Given their ages I suspect IIO copied SPI; I do think it's this reversal
that's confusing things.
> The problem is that the ->probe() and ->remove() code is currently
> asymmetric, which is unintuitive: On ->probe(), there's an allocation
> step and a registration step:
> spi_alloc_master()
> spi_register_controller()
> Whereas on ->remove(), there's no step to free the master which would
> balance the prior alloc step:
> spi_unregister_controller()
> That's because the spi_controller struct is ref-counted and the last
> ref is usually dropped by spi_unregister_controller(). If the private
> data is accessed after the spi_unregister_controller() step, a ref
> needs to be held.
I agree that it's the asymmetry here, the disagreement is about how to
fix it. If we keep the allocations combined then that probably makes
sense but I'm at best unclear on the merit of keeping the allocations
combined.
> I maintain that it would be more intuitive to automatically hold a ref.
> We could offer a devm_spi_alloc_master() function which holds this ref
> and automatically releases it on unbind.
I don't know that it's super intuitive to have to have an explicit free
in the driver - you could equally expect that having registered the
thing allocated with the core's custom allocation function with the core
that the core is now taking ownership of it (which is how SPI devices as
opposed to controllers work). That's what makes me lean towards just
doing separate allocations, there's no possibility of expectations about
transferring ownership.

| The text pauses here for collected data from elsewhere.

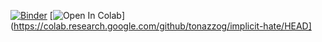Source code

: [![Binder](https://mybinder.org/badge_logo.svg)](https://mybinder.org/v2/gh/tonazzog/implicit-hate/HEAD)
[![Open In Colab](https://colab.research.google.com/assets/colab-badge.svg)](https://colab.research.google.com/github/tonazzog/implicit-hate/HEAD]
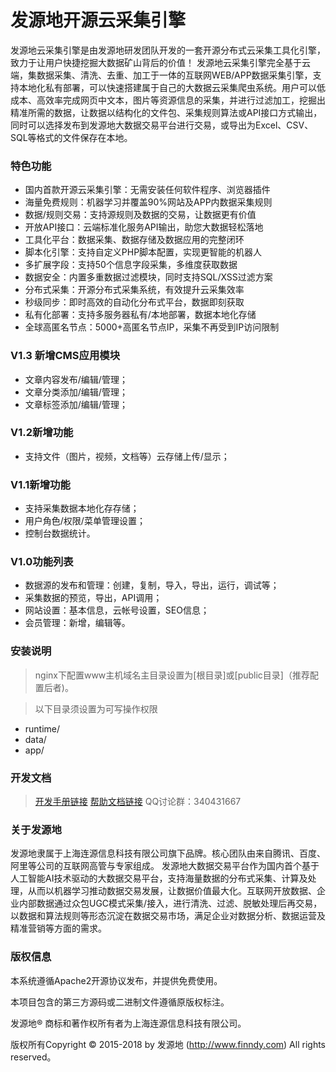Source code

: # 发源地开源云采集引擎
发源地云采集引擎是由发源地研发团队开发的一套开源分布式云采集工具化引擎，致力于让用户快捷挖掘大数据矿山背后的价值！
发源地云采集引擎完全基于云端，集数据采集、清洗、去重、加工于一体的互联网WEB/APP数据采集引擎，支持本地化私有部署，可以快速搭建属于自己的大数据云采集爬虫系统。用户可以低成本、高效率完成网页中文本，图片等资源信息的采集，并进行过滤加工，挖掘出精准所需的数据，让数据以结构化的文件包、采集规则算法或API接口方式输出，同时可以选择发布到发源地大数据交易平台进行交易，或导出为Excel、CSV、SQL等格式的文件保存在本地。


### 特色功能
- 国内首款开源云采集引擎：无需安装任何软件程序、浏览器插件
- 海量免费规则：机器学习并覆盖90%网站及APP内数据采集规则
- 数据/规则交易：支持源规则及数据的交易，让数据更有价值
- 开放API接口：云端标准化服务API输出，助您大数据轻松落地
- 工具化平台：数据采集、数据存储及数据应用的完整闭环
- 脚本化引擎：支持自定义PHP脚本配置，实现更智能的机器人
- 多扩展字段：支持50个信息字段采集，多维度获取数据
- 数据安全：内置多重数据过滤模块，同时支持SQL/XSS过滤方案
- 分布式采集：开源分布式采集系统，有效提升云采集效率
- 秒级同步：即时高效的自动化分布式平台，数据即刻获取
- 私有化部署：支持多服务器私有/本地部署，数据本地化存储
- 全球高匿名节点：5000+高匿名节点IP，采集不再受到IP访问限制

### V1.3 新增CMS应用模块
- 文章内容发布/编辑/管理；
- 文章分类添加/编辑/管理；
- 文章标签添加/编辑/管理；

### V1.2新增功能
- 支持文件（图片，视频，文档等）云存储上传/显示；

### V1.1新增功能
- 支持采集数据本地化存存储；
- 用户角色/权限/菜单管理设置；
- 控制台数据统计。

### V1.0功能列表
- 数据源的发布和管理：创建，复制，导入，导出，运行，调试等；
- 采集数据的预览，导出，API调用；
- 网站设置：基本信息，云帐号设置，SEO信息；
- 会员管理：新增，编辑等。

### 安装说明

>nginx下配置www主机域名主目录设置为[根目录]或[public目录]（推荐配置后者)。

>以下目录须设置为可写操作权限
- runtime/
- data/
- app/

### 开发文档
>[开发手册链接](http://www.finndy.com/doc) [帮助文档链接](http://help.finndy.com) QQ讨论群：340431667

### 关于发源地

发源地隶属于上海连源信息科技有限公司旗下品牌。核心团队由来自腾讯、百度、阿里等公司的互联网高管与专家组成。
发源地大数据交易平台作为国内首个基于人工智能AI技术驱动的大数据交易平台，支持海量数据的分布式采集、计算及处理，从而以机器学习推动数据交易发展，让数据价值最大化。互联网开放数据、企业内部数据通过众包UGC模式采集/接入，进行清洗、过滤、脱敏处理后再交易，以数据和算法规则等形态沉淀在数据交易市场，满足企业对数据分析、数据运营及精准营销等方面的需求。

### 版权信息

本系统遵循Apache2开源协议发布，并提供免费使用。

本项目包含的第三方源码或二进制文件遵循原版权标注。

发源地® 商标和著作权所有者为上海连源信息科技有限公司。

版权所有Copyright © 2015-2018 by 发源地 (http://www.finndy.com) All rights reserved。
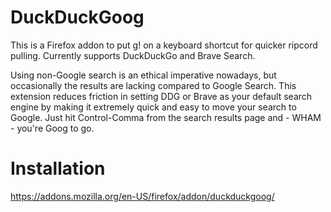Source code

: # DuckDuckGoog

This is a Firefox addon to put g! on a keyboard shortcut for quicker
ripcord pulling. Currently supports DuckDuckGo and Brave Search.

Using non-Google search is an ethical imperative nowadays, but occasionally
the results are lacking compared to Google Search. This extension reduces
friction in setting DDG or Brave as your default search engine by making it
extremely quick and easy to move your search to Google. Just hit
Control-Comma from the search results page and - WHAM - you're Goog to go.

# Installation

https://addons.mozilla.org/en-US/firefox/addon/duckduckgoog/
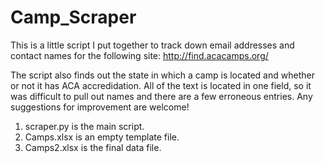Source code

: # Camp_Scraper

This is a little script I put together to track down email addresses and contact names for the following site: http://find.acacamps.org/

The script also finds out the state in which a camp is located and whether or not it has ACA accredidation. All of the text is located in one field, so it was difficult to pull out names and there are a few erroneous entries. Any suggestions for improvement are welcome!

1. scraper.py is the main script.
2. Camps.xlsx is an empty template file.
3. Camps2.xlsx is the final data file.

If it's *always* done with devm it kind of gets
hidden though so perhaps it's not so bad and my concern goes away...
> There are three drivers which call spi_alloc_master() with a size of zero
> for the private data. In these three cases it is fine to free the
> spi_controller struct upon spi_unregister_controller(). So these drivers
> can continue to use spi_alloc_master(). All other drivers could be
> changed to use the new devm_spi_alloc_master(), or I could scrutinize
> each of them and convert to the new function only if necessary.
It's only things that explicitly unregister the controller (rather than
using devm) that are going to be affected here, that's a *much* smaller
subset. Everything else will be done with driver specific code and
hence private data usage before the controler goes away, though it looks
like a bunch (though not all) of them have other issues and are using
devm when they shouldn't. That's a separate problem which ought to be
fixed anyway though. The removal paths aren't exactly heavily stressed,
especially not under load.
In any case for your proposal your plan makes sense, I mostly just want
to avoid ending up with people getting confused in the other direction
and introducing another set of bugs.